| Task details |
Take every line from the listing below that contains "using".

| Records for the exercise |
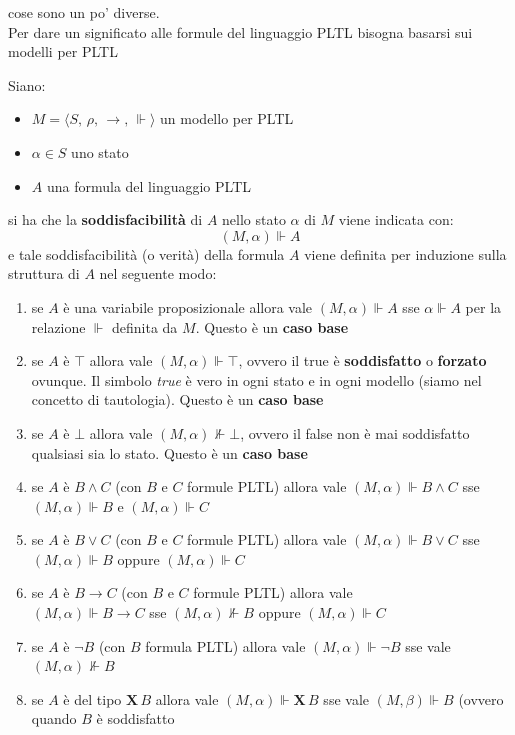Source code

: \documentclass[a4paper,12pt, oneside]{book}
\begin{document}
cose sono un po' diverse.\\
Per dare un significato alle formule del linguaggio PLTL bisogna basarsi sui
modelli per PLTL
\begin{definizione}
  Siano:
  \begin{itemize}
    \item $M=\langle S,\,\rho, \,\to, \,\Vdash\rangle$ un modello per PLTL
    \item $\alpha\in S$ uno stato
    \item $A$ una formula del linguaggio PLTL
  \end{itemize}
  si ha che la \textbf{soddisfacibilità} di $A$ nello stato $\alpha$ di $M$
  viene indicata con:
  \[(M,\alpha)\Vdash A\]
  e tale soddisfacibilità (o verità) della formula $A$ viene definita per
  induzione sulla struttura di $A$ nel seguente modo:
  \begin{enumerate}
    \item se $A$ è una variabile proposizionale allora vale $(M,\alpha)\Vdash A$
    sse $\alpha\Vdash A$ per la relazione $\Vdash$ definita da $M$. Questo è un
    \textbf{caso base}
    \item se $A$ è $\top$ allora vale $(M,\alpha)\Vdash\top$, ovvero il true è
    \textbf{soddisfatto} o \textbf{forzato} ovunque. Il simbolo \emph{true} è
    vero in ogni stato e in ogni modello (siamo nel concetto di tautologia).
    Questo è un \textbf{caso base}
    \item se $A$ è $\bot$ allora vale $(M,\alpha)\nVdash\bot$, ovvero il false
    non è mai soddisfatto qualsiasi sia lo stato. Questo è un \textbf{caso base}
    \item se $A$ è $B\land C$ (con $B$ e $C$ formule PLTL) allora vale
    $(M,\alpha)\Vdash B\land C$ sse $(M,\alpha)\Vdash B$ e $(M,\alpha)\Vdash C$
    \item se $A$ è $B\lor C$ (con $B$ e $C$ formule PLTL) allora vale
    $(M,\alpha)\Vdash B\lor C$ sse $(M,\alpha)\Vdash B$ oppure $(M,\alpha)\Vdash
    C$ 
    \item se $A$ è $B\to C$ (con $B$ e $C$ formule PLTL) allora vale\\
    $(M,\alpha)\Vdash B\to C$ sse $(M,\alpha)\nVdash B$ oppure $(M,\alpha)\Vdash
    C$ 
    \item se $A$ è $\neg B$ (con $B$ formula PLTL) allora vale
    $(M,\alpha)\Vdash\neg B$ sse vale $(M,\alpha)\nVdash B$
    \newpage
    \item se $A$ è del tipo $\mathbf{X}\,B$ allora vale $(M,\alpha)\Vdash
    \mathbf{X}\,B$ sse vale $(M,\beta)\Vdash B$ (ovvero quando $B$ è soddisfatto

\end{enumerate}
\end{definizione}
\end{document}
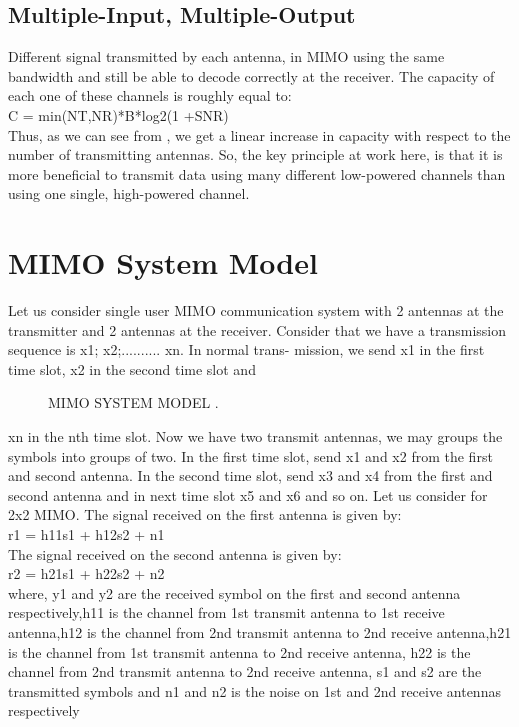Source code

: \documentclass[12pt]{report}
\begin{document}
    \subsection*{Multiple-Input, Multiple-Output}
Different signal transmitted by each antenna, in MIMO using the same
bandwidth and still be able to decode correctly at the receiver. The
capacity of each one of these channels is roughly equal to:\\
C = min(NT,NR)*B*log2(1 +SNR)\\	
Thus, as we can see from , we get a linear increase in capacity with respect to the number of transmitting antennas. So, the key principle at
work here, is that it is more beneficial to transmit data using many different low-powered channels than using one single, high-powered channel.



\section*{MIMO System Model}
Let us consider single user MIMO communication system with 2 antennas at the transmitter and 2 antennas at the receiver. Consider that
we have a transmission sequence is x1; x2;.......... xn. In normal trans-
mission, we send x1 in the first time slot, x2 in the second time slot and
\begin{figure}[!hbt]
		\begin{center}
		\caption{ MIMO SYSTEM MODEL .}
		\label{fig:tf_plot}
		\end{center}
	\end{figure}
xn in the nth time slot. Now we have two transmit antennas, we may
groups the symbols into groups of two. In the first time slot, send x1
and x2 from the first and second antenna. In the second time slot,
send x3 and x4 from the first and second antenna and in next time slot
x5 and x6 and so on. Let us consider for 2x2 MIMO. The signal received
on the first antenna is given by:\\
r1 = h11s1 + h12s2 + n1 \\
The signal received on the second antenna is given by:\\
r2 = h21s1 + h22s2 + n2\\
where, y1 and y2 are the received symbol on the first and second antenna respectively,h11 is the channel from 1st transmit antenna to 1st
receive antenna,h12 is the channel from 2nd transmit antenna to 2nd
receive antenna,h21 is the channel from 1st transmit antenna to 2nd
receive antenna, h22 is the channel from 2nd transmit antenna to 2nd
receive antenna, s1 and s2 are the transmitted symbols and n1 and n2
is the noise on 1st and 2nd receive antennas respectively\\\\\\
\end{document}
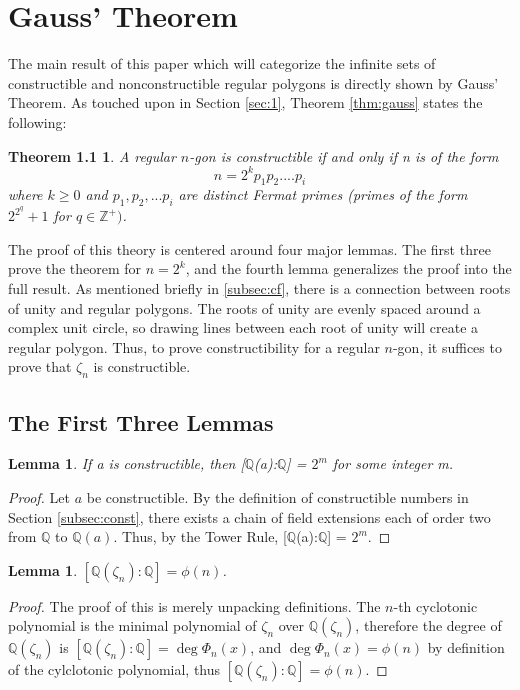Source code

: \documentclass[reqno]{amsart}
\newtheorem*{theoremLESS}{Theorem 1.1}
\newtheorem{lemma}[theorem]{Lemma}
\theoremstyle{definition}
\numberwithin{equation}{section}
\newcommand{\bQ}{\mathbb{Q}}
\newcommand{\bZ}{\mathbb{Z}}
\begin{document}
\section{Gauss' Theorem}\label{sec:4}

The main result of this paper which will categorize the infinite sets of constructible and nonconstructible regular polygons is directly shown by Gauss' Theorem. As touched upon in Section \ref{sec:1}, Theorem \ref{thm:gauss} states the following:

\begin{theoremLESS}A regular $n$-gon is constructible if and only if n is of the form $$n = 2^kp_1p_2....p_i$$ where $k \ge 0$ and $p_1,p_2,...p_i$ are distinct Fermat primes (primes of the form $2^{2^q} + 1$ for $q \in \bZ^+)$.\end{theoremLESS}

The proof of this theory is centered around four major lemmas. The first three prove the theorem for $n=2^k$, and the fourth lemma generalizes the proof into the full result. As mentioned briefly in \ref{subsec:cf}, there is a connection between roots of unity and regular polygons. The roots of unity are evenly spaced around a complex unit circle, so drawing lines between each root of unity will create a regular polygon. Thus, to prove constructibility for a regular $n$-gon, it suffices to prove that $\zeta_n$ is constructible. 

\subsection{The First Three Lemmas}\label{subsec:ftl}

\begin{lemma}\label{lem:1}
If a is constructible, then [$\bQ$(a):$\bQ$] = $2^m$ for some integer m.
\end{lemma}
\begin{proof}
Let $a$ be constructible. By the definition of constructible numbers in Section \ref{subsec:const}, there exists a chain of field extensions each of order two from $\bQ$ to $\bQ(a)$. Thus, by the Tower Rule, [$\bQ$(a):$\bQ$] = $2^m$.
\end{proof}

\begin{lemma}\label{lem:2}
$[\bQ(\zeta_n):\bQ] = \phi(n)$.
\end{lemma}
\begin{proof}
The proof of this is merely unpacking definitions. The $n$-th cyclotonic polynomial is the minimal polynomial of $\zeta_n$ over $\bQ(\zeta_n)$, therefore the degree of $\bQ(\zeta_n)$ is $[\bQ(\zeta_n):\bQ] = \deg\Phi_n(x)$, and $\deg\Phi_n(x) = \phi(n)$ by definition of the cylclotonic polynomial, thus $[\bQ(\zeta_n):\bQ] = \phi(n)$.
\end{proof}
\end{document}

| Written answer |
Different signal transmitted by each antenna, in MIMO using the same
work here, is that it is more beneficial to transmit data using many different low-powered channels than using one single, high-powered channel.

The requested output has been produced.